- **Task brief**
Present each line of the entries below that holds the word "available".

- **Collected data**
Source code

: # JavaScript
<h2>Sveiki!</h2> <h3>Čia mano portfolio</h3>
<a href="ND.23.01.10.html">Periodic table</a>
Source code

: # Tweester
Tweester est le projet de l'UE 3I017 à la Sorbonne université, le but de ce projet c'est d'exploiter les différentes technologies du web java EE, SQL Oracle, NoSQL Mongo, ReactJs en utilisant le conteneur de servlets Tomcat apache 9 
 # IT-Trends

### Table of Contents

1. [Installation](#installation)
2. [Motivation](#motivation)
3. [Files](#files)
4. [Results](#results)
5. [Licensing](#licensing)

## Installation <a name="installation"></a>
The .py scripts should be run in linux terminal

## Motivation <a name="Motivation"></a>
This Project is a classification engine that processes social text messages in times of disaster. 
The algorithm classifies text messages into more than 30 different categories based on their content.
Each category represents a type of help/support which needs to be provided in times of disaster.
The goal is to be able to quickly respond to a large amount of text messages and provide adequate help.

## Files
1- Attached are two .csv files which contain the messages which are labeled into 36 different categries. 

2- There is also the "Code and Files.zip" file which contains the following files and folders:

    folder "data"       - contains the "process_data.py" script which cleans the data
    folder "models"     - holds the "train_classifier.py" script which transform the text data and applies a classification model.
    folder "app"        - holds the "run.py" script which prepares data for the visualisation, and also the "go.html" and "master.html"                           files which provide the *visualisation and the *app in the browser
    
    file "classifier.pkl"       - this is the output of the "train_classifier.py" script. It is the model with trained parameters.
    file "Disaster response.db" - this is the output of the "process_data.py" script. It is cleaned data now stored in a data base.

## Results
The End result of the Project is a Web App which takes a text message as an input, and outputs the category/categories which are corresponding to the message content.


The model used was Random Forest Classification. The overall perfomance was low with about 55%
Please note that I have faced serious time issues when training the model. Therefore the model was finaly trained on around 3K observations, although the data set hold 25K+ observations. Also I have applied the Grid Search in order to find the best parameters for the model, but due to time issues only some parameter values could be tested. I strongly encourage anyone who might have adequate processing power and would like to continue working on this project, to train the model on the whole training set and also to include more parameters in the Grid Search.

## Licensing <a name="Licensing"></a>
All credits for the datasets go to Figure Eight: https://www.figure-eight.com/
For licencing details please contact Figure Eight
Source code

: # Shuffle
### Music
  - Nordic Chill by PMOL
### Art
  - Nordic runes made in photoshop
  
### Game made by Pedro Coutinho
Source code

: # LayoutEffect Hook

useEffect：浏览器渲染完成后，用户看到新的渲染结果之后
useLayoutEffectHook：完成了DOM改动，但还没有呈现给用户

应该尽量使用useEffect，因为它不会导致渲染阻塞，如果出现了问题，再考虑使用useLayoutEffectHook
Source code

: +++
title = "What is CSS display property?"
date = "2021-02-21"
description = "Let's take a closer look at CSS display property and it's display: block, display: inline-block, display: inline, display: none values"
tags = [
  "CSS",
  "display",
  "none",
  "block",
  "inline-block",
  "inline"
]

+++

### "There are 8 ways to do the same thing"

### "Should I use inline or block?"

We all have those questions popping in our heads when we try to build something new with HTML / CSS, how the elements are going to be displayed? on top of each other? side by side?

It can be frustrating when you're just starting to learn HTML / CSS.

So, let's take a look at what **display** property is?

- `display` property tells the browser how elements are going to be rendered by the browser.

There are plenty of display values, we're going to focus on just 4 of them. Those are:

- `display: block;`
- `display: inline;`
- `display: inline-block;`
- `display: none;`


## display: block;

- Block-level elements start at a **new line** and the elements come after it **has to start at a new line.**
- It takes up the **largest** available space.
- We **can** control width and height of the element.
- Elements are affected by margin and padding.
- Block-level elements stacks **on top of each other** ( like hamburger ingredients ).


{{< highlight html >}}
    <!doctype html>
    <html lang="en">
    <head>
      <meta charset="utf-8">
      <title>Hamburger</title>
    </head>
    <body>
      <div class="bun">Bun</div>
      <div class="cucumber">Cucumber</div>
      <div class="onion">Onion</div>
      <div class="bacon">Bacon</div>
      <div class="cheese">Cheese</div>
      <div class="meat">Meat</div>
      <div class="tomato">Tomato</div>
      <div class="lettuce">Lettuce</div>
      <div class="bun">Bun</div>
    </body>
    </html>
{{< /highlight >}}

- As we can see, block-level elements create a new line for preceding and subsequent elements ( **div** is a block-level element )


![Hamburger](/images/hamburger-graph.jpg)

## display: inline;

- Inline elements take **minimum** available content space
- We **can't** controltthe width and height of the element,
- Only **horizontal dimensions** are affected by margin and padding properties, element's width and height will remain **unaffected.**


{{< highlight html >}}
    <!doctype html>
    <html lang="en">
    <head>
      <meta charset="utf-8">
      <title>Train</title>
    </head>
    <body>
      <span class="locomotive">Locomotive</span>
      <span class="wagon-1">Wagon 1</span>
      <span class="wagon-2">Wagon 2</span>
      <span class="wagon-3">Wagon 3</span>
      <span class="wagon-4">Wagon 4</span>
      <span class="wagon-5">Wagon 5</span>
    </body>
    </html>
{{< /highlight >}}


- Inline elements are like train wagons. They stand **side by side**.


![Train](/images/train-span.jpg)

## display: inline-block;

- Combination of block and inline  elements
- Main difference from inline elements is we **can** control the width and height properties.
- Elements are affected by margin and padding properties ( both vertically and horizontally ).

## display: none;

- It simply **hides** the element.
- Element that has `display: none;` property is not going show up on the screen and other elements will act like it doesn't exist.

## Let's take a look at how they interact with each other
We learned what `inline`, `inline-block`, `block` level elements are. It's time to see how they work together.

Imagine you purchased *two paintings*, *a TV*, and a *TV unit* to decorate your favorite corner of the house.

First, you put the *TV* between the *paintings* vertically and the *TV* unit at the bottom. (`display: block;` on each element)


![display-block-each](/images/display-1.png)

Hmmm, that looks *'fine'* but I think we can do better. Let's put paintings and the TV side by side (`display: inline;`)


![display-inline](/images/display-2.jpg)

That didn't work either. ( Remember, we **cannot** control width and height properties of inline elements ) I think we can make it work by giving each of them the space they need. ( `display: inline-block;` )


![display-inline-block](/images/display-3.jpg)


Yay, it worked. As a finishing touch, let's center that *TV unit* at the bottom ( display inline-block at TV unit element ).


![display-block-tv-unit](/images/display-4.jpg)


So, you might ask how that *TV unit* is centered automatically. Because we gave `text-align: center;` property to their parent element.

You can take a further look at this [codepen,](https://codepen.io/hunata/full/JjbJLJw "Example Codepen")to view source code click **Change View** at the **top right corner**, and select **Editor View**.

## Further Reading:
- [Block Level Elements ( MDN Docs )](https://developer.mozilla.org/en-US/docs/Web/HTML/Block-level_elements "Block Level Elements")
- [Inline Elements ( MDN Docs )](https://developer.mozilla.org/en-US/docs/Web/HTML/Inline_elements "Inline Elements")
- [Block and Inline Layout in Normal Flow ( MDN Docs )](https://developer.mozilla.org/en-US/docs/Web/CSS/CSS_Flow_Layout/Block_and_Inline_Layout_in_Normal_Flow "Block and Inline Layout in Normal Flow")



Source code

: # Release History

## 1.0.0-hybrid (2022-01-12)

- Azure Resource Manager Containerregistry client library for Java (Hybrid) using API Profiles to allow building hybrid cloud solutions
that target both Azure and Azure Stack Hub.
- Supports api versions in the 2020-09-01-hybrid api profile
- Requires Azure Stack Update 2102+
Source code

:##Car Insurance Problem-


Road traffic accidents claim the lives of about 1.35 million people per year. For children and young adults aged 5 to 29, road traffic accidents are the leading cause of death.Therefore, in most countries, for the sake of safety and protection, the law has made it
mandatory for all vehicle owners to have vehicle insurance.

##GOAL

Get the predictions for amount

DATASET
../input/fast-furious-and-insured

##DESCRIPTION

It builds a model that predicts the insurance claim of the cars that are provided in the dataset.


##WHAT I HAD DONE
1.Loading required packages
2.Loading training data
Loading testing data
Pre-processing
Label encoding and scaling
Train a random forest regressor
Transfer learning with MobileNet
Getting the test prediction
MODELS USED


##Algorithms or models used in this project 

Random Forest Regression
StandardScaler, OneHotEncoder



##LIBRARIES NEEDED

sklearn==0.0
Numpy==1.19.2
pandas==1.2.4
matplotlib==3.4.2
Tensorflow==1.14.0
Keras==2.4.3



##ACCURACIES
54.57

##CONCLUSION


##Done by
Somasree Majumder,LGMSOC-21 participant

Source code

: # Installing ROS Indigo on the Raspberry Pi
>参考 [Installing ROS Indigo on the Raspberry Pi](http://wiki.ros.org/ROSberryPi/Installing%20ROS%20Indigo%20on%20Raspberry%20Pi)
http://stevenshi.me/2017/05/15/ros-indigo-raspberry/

- **Answer space**
- It takes up the **largest** available space.
- Inline elements take **minimum** available content space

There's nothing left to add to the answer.